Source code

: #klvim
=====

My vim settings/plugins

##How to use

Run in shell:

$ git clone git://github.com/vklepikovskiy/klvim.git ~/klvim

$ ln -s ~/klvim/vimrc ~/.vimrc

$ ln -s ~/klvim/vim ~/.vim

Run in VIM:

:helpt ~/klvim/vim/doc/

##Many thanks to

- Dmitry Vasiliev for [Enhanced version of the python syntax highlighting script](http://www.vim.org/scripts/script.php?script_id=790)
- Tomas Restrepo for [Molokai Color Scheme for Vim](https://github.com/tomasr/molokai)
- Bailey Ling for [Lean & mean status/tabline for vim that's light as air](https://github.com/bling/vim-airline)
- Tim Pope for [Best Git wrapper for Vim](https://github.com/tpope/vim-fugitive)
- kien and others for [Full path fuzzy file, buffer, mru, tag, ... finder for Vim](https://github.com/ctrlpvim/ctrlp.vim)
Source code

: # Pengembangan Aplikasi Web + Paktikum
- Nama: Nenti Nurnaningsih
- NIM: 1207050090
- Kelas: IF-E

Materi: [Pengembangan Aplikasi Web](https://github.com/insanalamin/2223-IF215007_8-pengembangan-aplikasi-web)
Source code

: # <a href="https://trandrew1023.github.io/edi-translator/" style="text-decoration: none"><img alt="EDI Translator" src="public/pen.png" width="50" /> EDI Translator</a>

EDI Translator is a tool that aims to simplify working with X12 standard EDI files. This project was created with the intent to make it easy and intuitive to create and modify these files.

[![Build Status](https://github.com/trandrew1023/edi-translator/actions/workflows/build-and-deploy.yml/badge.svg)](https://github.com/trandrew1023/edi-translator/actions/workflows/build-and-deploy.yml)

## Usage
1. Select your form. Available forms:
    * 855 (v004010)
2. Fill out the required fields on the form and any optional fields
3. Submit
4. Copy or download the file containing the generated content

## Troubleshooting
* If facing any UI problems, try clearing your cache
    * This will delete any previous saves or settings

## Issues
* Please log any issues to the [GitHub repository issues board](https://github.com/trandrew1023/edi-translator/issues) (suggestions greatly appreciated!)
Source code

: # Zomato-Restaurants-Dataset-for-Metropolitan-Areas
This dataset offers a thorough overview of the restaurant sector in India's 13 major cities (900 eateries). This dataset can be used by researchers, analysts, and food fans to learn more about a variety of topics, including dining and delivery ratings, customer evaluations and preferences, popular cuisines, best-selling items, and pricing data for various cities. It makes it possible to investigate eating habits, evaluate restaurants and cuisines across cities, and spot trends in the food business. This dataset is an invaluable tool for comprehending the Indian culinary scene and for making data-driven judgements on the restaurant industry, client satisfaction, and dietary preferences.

Task requirements: Nothing should appear in the answer except the lines above from the line with "1. Select your" through the line with "clearing your cache", both included, written out exactly.

Output for this exercise:
1. Select your form. Available forms:
    * 855 (v004010)
2. Fill out the required fields on the form and any optional fields
3. Submit
4. Copy or download the file containing the generated content

## Troubleshooting
* If facing any UI problems, try clearing your cache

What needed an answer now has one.